Find the string "text" in the listing below and return each line it appears in.

§ §

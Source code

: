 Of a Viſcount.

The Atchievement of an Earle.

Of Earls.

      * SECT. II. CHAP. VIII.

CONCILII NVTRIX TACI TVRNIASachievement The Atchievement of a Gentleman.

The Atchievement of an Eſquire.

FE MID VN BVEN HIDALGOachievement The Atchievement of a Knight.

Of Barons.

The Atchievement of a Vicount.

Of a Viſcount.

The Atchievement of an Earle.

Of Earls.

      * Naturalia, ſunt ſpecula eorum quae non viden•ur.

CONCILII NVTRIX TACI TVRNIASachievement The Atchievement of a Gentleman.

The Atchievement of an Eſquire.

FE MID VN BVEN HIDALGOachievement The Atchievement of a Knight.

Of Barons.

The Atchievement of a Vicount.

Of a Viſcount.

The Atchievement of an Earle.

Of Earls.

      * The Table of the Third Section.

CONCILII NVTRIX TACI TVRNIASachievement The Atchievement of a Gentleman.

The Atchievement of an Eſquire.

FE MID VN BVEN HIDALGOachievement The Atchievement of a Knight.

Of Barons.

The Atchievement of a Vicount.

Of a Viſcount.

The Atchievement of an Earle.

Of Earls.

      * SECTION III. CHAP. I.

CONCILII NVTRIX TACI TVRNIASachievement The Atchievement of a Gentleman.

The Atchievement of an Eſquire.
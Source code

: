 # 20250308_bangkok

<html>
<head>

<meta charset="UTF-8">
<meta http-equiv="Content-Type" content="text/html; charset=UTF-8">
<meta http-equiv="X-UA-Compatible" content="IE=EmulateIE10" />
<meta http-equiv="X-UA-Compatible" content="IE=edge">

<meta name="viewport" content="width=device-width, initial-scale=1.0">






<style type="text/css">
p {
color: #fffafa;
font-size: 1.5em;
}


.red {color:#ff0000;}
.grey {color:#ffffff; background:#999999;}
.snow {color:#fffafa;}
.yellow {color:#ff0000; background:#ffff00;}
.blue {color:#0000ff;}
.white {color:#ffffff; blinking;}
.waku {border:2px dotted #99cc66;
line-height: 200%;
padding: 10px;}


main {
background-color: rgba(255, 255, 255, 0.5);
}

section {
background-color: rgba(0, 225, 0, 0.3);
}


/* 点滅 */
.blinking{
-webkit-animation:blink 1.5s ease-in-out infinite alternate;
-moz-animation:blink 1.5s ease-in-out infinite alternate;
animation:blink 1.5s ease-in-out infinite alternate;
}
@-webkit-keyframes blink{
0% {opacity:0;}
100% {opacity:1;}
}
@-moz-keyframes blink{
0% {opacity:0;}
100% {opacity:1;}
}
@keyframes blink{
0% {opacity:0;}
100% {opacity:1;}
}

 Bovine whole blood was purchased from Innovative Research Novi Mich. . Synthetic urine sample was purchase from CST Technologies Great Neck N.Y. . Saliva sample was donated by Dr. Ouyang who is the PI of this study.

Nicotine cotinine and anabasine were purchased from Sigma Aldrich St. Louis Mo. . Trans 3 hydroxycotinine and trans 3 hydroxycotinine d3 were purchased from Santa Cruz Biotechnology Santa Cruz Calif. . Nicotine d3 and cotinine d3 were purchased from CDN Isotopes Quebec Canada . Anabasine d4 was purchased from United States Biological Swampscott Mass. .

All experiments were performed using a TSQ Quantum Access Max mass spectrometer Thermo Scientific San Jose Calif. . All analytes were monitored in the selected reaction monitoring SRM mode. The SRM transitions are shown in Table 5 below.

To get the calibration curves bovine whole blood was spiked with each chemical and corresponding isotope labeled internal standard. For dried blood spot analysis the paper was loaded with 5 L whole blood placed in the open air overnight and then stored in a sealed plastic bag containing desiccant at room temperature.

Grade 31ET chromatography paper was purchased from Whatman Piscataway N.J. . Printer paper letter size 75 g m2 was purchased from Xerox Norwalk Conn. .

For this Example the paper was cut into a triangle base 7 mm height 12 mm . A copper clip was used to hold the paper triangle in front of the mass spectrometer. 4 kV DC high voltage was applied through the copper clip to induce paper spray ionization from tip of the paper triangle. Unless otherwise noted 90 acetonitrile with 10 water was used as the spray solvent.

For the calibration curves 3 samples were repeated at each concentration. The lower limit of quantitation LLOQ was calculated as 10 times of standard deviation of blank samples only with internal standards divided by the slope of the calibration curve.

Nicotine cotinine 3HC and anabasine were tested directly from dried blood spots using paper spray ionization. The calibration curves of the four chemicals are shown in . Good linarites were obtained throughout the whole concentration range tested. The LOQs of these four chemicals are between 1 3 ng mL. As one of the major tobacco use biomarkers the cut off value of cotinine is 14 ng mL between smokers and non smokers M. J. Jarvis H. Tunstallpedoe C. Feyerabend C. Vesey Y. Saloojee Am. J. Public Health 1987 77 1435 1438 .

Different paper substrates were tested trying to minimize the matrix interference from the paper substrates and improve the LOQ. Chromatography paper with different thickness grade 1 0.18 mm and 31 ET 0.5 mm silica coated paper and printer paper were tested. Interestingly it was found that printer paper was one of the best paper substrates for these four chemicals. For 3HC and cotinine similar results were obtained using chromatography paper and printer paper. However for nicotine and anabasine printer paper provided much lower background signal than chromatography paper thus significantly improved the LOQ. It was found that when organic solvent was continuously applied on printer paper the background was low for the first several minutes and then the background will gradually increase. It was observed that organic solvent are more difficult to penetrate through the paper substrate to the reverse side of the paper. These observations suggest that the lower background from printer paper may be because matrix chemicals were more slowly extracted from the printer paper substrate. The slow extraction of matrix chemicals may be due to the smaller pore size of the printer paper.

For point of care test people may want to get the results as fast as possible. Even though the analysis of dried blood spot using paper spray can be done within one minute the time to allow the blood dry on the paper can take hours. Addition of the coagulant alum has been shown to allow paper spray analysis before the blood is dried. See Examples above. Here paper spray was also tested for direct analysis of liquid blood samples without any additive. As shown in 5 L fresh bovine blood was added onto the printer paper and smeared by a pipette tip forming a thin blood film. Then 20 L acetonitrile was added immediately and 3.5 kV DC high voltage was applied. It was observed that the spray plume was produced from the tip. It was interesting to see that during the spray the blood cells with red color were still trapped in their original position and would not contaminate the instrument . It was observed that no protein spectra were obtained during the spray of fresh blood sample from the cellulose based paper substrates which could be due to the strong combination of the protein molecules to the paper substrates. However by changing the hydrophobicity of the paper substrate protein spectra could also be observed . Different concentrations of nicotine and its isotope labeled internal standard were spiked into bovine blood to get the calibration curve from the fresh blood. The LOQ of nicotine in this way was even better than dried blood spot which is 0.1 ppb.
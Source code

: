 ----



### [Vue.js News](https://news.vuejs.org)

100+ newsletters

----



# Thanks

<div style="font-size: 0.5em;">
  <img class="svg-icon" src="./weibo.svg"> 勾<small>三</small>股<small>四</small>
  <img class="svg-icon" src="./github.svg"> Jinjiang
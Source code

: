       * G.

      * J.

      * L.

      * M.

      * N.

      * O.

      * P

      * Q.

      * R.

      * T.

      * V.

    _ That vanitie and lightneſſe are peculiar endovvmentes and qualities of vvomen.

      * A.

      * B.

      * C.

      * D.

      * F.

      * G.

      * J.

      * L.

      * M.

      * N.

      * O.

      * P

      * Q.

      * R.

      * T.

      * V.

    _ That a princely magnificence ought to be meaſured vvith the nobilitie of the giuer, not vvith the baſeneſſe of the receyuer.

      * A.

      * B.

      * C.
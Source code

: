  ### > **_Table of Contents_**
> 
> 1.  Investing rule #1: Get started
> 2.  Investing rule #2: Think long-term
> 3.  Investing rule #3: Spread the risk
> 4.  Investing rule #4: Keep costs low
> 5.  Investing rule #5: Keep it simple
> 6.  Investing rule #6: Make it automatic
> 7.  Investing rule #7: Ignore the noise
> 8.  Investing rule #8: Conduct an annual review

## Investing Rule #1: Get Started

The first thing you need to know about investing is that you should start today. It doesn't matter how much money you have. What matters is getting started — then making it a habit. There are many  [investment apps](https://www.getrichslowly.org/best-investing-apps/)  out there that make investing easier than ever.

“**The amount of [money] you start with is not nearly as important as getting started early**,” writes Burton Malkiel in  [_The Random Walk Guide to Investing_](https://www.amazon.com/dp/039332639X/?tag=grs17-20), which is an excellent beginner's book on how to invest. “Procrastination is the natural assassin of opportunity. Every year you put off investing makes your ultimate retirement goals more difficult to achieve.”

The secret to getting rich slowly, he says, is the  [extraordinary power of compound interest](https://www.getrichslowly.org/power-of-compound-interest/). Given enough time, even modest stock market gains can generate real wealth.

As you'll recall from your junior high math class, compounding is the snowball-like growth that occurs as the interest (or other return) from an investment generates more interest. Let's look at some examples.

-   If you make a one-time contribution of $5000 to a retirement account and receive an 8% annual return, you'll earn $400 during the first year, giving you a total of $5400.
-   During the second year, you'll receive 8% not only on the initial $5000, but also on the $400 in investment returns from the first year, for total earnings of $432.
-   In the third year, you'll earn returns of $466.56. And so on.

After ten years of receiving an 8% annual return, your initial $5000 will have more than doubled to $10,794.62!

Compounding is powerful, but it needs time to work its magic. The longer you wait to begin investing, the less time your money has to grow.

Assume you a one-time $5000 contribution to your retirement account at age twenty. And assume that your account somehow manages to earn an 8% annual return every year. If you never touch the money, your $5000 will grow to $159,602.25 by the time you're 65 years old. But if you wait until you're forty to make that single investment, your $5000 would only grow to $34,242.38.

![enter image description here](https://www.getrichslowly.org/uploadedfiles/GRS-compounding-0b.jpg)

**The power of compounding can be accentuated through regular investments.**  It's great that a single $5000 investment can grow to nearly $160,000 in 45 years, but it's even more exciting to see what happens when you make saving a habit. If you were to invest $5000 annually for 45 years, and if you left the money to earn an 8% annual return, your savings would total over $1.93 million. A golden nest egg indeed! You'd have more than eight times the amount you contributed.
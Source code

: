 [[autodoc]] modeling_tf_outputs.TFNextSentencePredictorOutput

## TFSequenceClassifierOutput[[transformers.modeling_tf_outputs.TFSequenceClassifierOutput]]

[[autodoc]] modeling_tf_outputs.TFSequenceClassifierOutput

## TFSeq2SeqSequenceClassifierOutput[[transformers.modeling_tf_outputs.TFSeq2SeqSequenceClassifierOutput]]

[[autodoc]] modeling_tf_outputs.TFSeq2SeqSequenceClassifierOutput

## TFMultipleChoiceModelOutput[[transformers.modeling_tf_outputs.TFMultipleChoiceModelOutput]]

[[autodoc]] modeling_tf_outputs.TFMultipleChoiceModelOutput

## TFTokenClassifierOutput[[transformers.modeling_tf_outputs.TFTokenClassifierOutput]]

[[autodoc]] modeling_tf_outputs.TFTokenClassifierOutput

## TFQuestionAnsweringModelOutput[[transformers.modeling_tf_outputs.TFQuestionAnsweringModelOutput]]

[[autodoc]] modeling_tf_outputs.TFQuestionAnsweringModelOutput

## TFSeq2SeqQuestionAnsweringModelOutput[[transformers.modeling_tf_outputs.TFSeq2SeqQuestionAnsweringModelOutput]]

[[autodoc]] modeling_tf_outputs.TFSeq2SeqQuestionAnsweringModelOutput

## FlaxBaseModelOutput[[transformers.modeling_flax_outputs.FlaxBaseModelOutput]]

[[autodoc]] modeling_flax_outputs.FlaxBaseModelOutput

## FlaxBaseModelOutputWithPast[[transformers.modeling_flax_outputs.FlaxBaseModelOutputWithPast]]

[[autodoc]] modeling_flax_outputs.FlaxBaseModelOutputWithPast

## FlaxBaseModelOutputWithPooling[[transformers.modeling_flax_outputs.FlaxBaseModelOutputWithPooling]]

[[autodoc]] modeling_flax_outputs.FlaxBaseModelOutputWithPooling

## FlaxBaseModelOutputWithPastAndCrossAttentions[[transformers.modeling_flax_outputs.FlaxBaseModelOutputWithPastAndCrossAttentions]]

§ §

- **Solution**
<meta http-equiv="Content-Type" content="text/html; charset=UTF-8">
<style type="text/css">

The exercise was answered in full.